### WORK ITEM
Below are the records; copy each line in them that holds the word "email".

MATERIAL PROVIDED below:

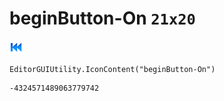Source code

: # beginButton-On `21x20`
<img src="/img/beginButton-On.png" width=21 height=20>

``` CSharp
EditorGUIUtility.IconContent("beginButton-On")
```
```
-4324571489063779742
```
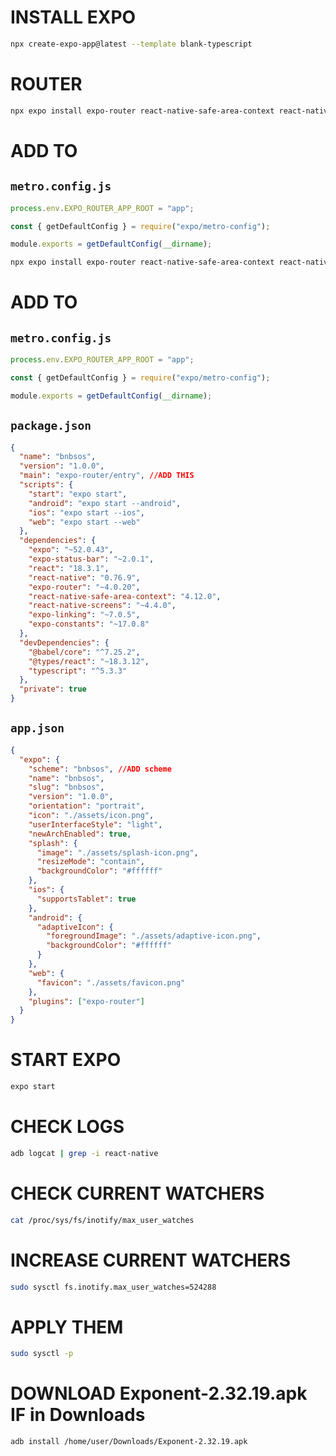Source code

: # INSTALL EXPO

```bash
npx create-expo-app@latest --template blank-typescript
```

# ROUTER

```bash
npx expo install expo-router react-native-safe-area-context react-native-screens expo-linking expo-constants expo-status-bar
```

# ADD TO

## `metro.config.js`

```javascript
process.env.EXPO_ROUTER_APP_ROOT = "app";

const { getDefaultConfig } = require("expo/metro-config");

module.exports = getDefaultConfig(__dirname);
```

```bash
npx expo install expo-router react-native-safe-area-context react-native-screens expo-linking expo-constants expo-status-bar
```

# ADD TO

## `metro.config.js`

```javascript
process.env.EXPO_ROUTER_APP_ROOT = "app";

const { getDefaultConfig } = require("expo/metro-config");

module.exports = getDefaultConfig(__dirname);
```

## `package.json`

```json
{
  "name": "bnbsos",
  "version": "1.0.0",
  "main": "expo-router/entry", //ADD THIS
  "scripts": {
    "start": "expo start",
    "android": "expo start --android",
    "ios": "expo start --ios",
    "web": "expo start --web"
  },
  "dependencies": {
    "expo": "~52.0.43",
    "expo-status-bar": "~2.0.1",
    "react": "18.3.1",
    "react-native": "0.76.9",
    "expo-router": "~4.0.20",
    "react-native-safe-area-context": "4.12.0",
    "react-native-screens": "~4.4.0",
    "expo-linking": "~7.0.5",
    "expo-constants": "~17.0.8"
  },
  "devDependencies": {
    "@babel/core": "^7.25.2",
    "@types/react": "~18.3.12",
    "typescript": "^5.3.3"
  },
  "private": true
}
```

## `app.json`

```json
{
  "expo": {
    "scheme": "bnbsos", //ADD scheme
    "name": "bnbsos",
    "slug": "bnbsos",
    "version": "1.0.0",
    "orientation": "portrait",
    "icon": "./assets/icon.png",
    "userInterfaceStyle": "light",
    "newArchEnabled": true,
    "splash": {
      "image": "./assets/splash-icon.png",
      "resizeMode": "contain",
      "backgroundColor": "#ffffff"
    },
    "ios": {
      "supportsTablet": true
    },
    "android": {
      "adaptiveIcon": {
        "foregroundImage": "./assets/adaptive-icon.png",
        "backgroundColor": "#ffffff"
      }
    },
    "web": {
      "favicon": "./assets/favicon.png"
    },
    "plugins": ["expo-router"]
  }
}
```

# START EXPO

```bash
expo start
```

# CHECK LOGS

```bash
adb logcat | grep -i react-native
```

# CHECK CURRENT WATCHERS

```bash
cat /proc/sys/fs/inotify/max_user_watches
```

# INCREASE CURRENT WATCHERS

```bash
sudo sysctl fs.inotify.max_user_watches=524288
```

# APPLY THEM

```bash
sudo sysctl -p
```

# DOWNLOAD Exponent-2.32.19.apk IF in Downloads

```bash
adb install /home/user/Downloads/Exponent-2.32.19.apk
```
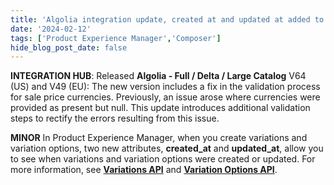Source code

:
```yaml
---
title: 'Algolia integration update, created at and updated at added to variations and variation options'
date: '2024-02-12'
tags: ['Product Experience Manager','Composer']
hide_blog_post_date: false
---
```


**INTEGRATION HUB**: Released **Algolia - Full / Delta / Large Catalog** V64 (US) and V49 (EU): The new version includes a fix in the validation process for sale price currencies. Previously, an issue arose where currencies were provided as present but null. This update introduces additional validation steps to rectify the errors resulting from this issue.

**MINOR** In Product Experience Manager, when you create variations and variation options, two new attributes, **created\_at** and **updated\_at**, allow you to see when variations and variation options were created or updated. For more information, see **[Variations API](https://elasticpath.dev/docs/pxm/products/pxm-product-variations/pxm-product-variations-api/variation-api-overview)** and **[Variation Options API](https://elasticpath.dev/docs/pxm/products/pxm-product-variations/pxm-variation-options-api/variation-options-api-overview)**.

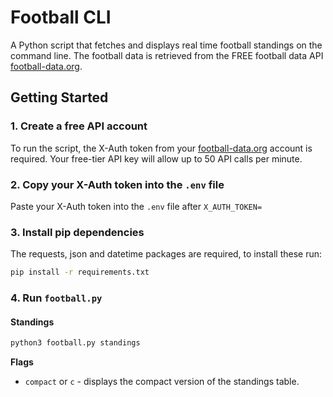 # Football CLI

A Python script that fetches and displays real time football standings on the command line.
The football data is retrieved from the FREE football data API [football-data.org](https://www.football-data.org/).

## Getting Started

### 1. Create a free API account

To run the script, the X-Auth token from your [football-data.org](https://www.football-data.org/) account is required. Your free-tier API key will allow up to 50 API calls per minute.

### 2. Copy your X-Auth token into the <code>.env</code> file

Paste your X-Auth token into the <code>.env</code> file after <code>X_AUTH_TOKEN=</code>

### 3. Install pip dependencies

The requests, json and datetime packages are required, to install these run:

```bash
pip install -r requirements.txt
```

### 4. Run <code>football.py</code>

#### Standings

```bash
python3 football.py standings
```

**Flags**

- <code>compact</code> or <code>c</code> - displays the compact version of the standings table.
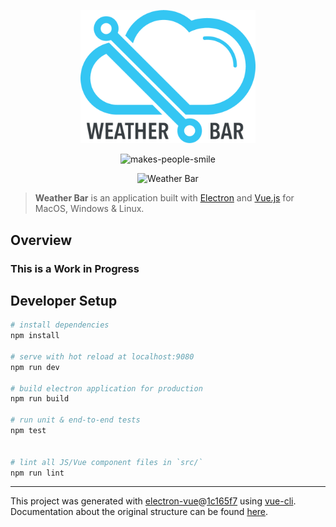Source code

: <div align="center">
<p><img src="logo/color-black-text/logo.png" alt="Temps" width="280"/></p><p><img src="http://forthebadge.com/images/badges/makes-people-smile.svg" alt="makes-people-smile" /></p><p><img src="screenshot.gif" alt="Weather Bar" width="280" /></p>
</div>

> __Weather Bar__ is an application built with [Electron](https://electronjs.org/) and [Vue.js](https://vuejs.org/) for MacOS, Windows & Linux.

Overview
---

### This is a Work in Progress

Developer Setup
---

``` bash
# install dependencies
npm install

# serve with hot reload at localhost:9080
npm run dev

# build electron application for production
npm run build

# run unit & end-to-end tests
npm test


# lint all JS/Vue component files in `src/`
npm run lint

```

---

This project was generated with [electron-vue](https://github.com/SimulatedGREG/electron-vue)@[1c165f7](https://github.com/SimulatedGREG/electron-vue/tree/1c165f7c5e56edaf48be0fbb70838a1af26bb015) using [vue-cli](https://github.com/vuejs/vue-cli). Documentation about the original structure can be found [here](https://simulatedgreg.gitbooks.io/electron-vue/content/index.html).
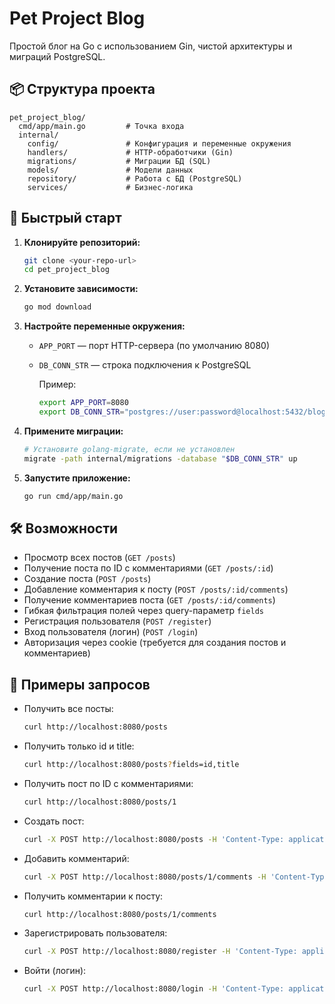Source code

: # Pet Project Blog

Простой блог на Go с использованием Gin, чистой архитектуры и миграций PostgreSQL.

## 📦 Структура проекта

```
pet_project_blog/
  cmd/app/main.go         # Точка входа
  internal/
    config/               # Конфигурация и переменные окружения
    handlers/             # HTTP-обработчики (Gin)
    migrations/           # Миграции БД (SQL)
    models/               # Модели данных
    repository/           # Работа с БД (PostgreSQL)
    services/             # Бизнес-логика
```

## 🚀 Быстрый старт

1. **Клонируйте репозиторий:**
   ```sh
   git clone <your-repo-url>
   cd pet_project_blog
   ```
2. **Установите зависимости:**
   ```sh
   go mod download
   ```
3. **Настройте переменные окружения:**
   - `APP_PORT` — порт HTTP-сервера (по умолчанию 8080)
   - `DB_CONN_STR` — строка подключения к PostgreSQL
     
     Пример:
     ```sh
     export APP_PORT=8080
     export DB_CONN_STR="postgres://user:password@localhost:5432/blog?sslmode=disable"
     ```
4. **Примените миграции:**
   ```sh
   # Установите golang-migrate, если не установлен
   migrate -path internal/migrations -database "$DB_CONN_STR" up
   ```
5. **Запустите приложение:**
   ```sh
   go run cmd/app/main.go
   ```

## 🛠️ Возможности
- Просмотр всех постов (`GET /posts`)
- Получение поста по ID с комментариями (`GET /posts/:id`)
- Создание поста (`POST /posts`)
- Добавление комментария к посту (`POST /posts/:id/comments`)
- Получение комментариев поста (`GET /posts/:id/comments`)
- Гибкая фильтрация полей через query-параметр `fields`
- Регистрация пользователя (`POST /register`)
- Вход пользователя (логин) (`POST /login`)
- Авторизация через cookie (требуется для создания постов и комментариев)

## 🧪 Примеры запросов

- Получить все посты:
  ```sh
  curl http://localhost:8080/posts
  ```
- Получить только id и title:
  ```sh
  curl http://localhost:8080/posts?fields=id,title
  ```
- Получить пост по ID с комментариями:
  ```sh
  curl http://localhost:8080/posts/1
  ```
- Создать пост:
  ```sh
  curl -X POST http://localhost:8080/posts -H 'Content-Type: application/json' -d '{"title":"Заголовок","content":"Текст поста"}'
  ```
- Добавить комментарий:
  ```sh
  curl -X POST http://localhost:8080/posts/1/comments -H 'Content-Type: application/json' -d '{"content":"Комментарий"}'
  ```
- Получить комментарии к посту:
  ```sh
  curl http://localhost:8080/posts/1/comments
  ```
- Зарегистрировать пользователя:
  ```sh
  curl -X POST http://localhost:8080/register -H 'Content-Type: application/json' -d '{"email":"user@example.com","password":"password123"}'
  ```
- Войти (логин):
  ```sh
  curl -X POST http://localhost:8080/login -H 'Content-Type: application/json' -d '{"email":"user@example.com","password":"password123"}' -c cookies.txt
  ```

End of MATERIAL PROVIDED.

### YOUR RESPONSE
  curl -X POST http://localhost:8080/register -H 'Content-Type: application/json' -d '{"email":"user@example.com","password":"password123"}'
  curl -X POST http://localhost:8080/login -H 'Content-Type: application/json' -d '{"email":"user@example.com","password":"password123"}' -c cookies.txt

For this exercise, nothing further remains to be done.